YOUR INSTRUCTIONS –
Of all the lines in the records below, copy only those that contain the string "seed".

○ ○ ○

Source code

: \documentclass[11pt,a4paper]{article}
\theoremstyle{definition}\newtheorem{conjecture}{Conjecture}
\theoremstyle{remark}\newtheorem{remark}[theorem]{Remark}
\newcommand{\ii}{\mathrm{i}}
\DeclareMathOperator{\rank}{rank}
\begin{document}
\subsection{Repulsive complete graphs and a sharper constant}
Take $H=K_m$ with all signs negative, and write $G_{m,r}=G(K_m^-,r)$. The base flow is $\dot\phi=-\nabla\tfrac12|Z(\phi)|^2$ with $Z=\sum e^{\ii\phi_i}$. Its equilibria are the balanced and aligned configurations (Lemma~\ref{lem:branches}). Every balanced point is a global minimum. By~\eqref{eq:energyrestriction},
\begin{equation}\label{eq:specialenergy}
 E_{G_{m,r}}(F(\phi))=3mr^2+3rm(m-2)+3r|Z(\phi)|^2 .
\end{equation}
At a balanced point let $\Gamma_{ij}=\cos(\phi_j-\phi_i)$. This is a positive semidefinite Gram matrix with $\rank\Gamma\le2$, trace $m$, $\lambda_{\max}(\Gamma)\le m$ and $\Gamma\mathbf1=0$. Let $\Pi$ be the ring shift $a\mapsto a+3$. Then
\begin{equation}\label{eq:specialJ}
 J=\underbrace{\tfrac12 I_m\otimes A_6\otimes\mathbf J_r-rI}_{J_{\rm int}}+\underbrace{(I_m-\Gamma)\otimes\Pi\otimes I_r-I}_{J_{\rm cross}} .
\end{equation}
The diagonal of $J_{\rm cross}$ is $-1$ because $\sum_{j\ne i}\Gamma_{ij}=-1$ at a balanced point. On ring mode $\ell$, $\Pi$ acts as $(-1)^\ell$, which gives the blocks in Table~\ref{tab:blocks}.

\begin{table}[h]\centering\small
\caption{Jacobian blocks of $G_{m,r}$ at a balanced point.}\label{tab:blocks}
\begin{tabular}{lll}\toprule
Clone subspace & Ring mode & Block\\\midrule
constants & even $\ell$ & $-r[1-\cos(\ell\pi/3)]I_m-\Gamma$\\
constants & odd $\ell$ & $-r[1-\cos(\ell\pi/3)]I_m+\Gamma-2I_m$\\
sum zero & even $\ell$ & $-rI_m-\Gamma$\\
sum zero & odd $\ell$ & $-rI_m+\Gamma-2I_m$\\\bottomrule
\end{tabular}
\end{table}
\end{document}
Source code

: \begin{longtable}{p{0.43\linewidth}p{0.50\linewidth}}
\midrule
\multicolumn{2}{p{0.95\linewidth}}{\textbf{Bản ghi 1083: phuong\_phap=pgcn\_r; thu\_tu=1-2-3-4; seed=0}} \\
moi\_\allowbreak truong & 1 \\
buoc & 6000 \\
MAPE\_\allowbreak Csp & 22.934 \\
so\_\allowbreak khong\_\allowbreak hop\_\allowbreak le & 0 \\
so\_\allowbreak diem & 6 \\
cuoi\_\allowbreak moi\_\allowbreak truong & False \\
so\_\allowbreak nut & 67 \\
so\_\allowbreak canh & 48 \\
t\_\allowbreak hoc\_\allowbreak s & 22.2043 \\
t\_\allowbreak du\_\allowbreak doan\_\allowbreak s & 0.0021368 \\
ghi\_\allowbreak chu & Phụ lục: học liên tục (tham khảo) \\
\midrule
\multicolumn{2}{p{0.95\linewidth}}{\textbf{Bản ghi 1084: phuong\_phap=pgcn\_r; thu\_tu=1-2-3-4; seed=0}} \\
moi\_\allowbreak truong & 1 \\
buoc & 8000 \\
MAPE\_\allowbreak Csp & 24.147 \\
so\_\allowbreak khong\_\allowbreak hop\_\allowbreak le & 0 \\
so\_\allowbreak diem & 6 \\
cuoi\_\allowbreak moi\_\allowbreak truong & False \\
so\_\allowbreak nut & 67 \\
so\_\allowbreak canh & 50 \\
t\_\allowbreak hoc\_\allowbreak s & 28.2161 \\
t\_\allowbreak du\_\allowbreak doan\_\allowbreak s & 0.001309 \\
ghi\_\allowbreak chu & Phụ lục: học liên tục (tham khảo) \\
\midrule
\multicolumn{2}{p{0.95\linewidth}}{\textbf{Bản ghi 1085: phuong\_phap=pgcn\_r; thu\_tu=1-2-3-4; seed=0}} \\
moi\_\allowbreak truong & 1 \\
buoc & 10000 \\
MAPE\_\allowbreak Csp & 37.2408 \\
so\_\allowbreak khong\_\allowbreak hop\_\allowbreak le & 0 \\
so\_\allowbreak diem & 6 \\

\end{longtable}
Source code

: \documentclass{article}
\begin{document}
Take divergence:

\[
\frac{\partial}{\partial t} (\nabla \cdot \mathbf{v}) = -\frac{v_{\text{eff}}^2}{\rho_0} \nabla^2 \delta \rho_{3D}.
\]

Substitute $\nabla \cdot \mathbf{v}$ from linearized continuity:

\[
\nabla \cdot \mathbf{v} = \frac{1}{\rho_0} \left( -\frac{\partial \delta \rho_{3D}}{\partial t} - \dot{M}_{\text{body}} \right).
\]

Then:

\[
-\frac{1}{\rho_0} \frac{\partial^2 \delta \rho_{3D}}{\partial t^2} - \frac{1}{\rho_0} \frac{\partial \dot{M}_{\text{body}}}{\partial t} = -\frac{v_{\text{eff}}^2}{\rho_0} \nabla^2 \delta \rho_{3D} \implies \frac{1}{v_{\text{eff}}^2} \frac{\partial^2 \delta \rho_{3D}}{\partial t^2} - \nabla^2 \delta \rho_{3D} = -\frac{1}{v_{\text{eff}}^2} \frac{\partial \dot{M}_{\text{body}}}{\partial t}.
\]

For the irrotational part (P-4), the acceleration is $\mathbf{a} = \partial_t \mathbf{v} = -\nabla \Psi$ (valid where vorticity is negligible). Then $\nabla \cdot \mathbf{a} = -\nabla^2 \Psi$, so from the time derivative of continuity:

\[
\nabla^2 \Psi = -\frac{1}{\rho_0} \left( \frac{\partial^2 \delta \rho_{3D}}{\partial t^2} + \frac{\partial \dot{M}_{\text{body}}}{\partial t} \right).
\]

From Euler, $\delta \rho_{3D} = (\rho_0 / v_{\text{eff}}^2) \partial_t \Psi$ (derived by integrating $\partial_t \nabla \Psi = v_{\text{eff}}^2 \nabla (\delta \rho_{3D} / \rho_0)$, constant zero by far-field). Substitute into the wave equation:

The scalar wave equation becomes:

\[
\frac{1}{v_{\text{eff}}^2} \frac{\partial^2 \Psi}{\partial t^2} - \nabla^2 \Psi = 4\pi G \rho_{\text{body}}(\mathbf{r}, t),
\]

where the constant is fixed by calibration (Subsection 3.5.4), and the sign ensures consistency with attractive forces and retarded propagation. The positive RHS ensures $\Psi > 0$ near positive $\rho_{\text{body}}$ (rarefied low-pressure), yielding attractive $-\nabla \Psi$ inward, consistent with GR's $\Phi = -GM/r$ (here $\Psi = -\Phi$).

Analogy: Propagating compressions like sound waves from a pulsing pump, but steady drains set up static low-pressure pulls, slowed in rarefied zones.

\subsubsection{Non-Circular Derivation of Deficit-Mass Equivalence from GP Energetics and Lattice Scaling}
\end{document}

○ ○ ○

SOLUTION TO THIS TASK –
\multicolumn{2}{p{0.95\linewidth}}{\textbf{Bản ghi 1083: phuong\_phap=pgcn\_r; thu\_tu=1-2-3-4; seed=0}} \\
\multicolumn{2}{p{0.95\linewidth}}{\textbf{Bản ghi 1084: phuong\_phap=pgcn\_r; thu\_tu=1-2-3-4; seed=0}} \\
\multicolumn{2}{p{0.95\linewidth}}{\textbf{Bản ghi 1085: phuong\_phap=pgcn\_r; thu\_tu=1-2-3-4; seed=0}} \\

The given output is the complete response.